[Your objective]
Using the exact wording, repeat every line of the material.

[Records supplied]
=== Begin Enclosure ===

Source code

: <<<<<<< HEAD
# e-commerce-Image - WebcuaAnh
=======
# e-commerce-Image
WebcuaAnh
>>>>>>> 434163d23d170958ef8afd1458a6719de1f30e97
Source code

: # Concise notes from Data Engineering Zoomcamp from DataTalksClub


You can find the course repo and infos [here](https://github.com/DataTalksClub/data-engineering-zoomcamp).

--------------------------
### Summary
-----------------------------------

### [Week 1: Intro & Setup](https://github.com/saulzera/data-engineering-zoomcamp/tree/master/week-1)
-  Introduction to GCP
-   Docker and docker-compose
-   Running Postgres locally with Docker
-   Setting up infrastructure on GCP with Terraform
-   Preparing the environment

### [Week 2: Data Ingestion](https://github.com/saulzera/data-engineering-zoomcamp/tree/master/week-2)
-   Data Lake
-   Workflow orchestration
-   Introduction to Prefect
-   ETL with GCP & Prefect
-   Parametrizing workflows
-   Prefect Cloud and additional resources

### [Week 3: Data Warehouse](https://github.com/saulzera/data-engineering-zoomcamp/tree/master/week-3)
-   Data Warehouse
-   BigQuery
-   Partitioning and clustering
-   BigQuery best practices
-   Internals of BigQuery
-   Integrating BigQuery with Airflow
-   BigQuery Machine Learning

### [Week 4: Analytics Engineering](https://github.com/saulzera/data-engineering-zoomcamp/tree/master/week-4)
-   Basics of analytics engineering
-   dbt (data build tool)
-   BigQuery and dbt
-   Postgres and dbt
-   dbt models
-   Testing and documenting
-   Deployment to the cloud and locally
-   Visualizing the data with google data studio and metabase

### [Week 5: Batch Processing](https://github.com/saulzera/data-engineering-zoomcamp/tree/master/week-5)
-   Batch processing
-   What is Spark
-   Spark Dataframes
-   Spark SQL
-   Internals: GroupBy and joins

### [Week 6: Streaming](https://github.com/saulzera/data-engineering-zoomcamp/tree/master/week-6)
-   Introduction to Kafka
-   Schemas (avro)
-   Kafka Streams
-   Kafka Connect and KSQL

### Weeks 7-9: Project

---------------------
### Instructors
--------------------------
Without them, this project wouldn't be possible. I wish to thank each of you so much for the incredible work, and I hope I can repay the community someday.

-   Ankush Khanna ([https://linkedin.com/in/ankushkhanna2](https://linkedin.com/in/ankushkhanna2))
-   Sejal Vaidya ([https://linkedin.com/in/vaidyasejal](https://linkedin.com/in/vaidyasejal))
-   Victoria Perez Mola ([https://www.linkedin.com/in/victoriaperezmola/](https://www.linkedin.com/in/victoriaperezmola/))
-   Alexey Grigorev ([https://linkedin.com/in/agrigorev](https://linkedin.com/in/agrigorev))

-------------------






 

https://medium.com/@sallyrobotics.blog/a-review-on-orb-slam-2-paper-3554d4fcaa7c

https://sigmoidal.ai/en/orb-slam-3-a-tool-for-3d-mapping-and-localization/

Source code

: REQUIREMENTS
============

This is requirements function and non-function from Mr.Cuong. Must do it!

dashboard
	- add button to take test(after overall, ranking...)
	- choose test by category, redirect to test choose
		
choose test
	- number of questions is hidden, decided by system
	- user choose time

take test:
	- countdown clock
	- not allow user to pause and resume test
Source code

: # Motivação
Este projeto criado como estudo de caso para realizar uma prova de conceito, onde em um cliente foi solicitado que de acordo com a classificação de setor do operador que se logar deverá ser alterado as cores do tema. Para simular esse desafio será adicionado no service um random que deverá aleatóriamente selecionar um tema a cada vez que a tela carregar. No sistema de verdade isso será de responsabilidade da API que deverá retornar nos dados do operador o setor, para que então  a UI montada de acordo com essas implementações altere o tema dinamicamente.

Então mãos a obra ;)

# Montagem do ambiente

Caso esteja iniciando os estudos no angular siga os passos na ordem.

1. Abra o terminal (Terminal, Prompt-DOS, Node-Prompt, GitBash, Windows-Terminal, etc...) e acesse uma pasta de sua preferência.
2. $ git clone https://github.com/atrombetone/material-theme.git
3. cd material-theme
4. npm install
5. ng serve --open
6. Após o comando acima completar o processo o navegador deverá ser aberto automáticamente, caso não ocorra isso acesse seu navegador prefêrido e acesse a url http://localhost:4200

=== End Enclosure ===

[Output of the task]
Source code

: <<<<<<< HEAD
# e-commerce-Image - WebcuaAnh
=======
# e-commerce-Image
WebcuaAnh
>>>>>>> 434163d23d170958ef8afd1458a6719de1f30e97
Source code

: # Concise notes from Data Engineering Zoomcamp from DataTalksClub


You can find the course repo and infos [here](https://github.com/DataTalksClub/data-engineering-zoomcamp).

--------------------------
### Summary
-----------------------------------

### [Week 1: Intro & Setup](https://github.com/saulzera/data-engineering-zoomcamp/tree/master/week-1)
-  Introduction to GCP
-   Docker and docker-compose
-   Running Postgres locally with Docker
-   Setting up infrastructure on GCP with Terraform
-   Preparing the environment

### [Week 2: Data Ingestion](https://github.com/saulzera/data-engineering-zoomcamp/tree/master/week-2)
-   Data Lake
-   Workflow orchestration
-   Introduction to Prefect
-   ETL with GCP & Prefect
-   Parametrizing workflows
-   Prefect Cloud and additional resources

### [Week 3: Data Warehouse](https://github.com/saulzera/data-engineering-zoomcamp/tree/master/week-3)
-   Data Warehouse
-   BigQuery
-   Partitioning and clustering
-   BigQuery best practices
-   Internals of BigQuery
-   Integrating BigQuery with Airflow
-   BigQuery Machine Learning

### [Week 4: Analytics Engineering](https://github.com/saulzera/data-engineering-zoomcamp/tree/master/week-4)
-   Basics of analytics engineering
-   dbt (data build tool)
-   BigQuery and dbt
-   Postgres and dbt
-   dbt models
-   Testing and documenting
-   Deployment to the cloud and locally
-   Visualizing the data with google data studio and metabase

### [Week 5: Batch Processing](https://github.com/saulzera/data-engineering-zoomcamp/tree/master/week-5)
-   Batch processing
-   What is Spark
-   Spark Dataframes
-   Spark SQL
-   Internals: GroupBy and joins

### [Week 6: Streaming](https://github.com/saulzera/data-engineering-zoomcamp/tree/master/week-6)
-   Introduction to Kafka
-   Schemas (avro)
-   Kafka Streams
-   Kafka Connect and KSQL

### Weeks 7-9: Project

---------------------
### Instructors
--------------------------
Without them, this project wouldn't be possible. I wish to thank each of you so much for the incredible work, and I hope I can repay the community someday.

-   Ankush Khanna ([https://linkedin.com/in/ankushkhanna2](https://linkedin.com/in/ankushkhanna2))
-   Sejal Vaidya ([https://linkedin.com/in/vaidyasejal](https://linkedin.com/in/vaidyasejal))
-   Victoria Perez Mola ([https://www.linkedin.com/in/victoriaperezmola/](https://www.linkedin.com/in/victoriaperezmola/))
-   Alexey Grigorev ([https://linkedin.com/in/agrigorev](https://linkedin.com/in/agrigorev))

-------------------






 

https://medium.com/@sallyrobotics.blog/a-review-on-orb-slam-2-paper-3554d4fcaa7c

https://sigmoidal.ai/en/orb-slam-3-a-tool-for-3d-mapping-and-localization/

Source code

: REQUIREMENTS
============

This is requirements function and non-function from Mr.Cuong. Must do it!

dashboard
	- add button to take test(after overall, ranking...)
	- choose test by category, redirect to test choose
		
choose test
	- number of questions is hidden, decided by system
	- user choose time

take test:
	- countdown clock
	- not allow user to pause and resume test
Source code

: # Motivação
Este projeto criado como estudo de caso para realizar uma prova de conceito, onde em um cliente foi solicitado que de acordo com a classificação de setor do operador que se logar deverá ser alterado as cores do tema. Para simular esse desafio será adicionado no service um random que deverá aleatóriamente selecionar um tema a cada vez que a tela carregar. No sistema de verdade isso será de responsabilidade da API que deverá retornar nos dados do operador o setor, para que então  a UI montada de acordo com essas implementações altere o tema dinamicamente.

Então mãos a obra ;)

# Montagem do ambiente

Caso esteja iniciando os estudos no angular siga os passos na ordem.

1. Abra o terminal (Terminal, Prompt-DOS, Node-Prompt, GitBash, Windows-Terminal, etc...) e acesse uma pasta de sua preferência.
2. $ git clone https://github.com/atrombetone/material-theme.git
3. cd material-theme
4. npm install
5. ng serve --open
6. Após o comando acima completar o processo o navegador deverá ser aberto automáticamente, caso não ocorra isso acesse seu navegador prefêrido e acesse a url http://localhost:4200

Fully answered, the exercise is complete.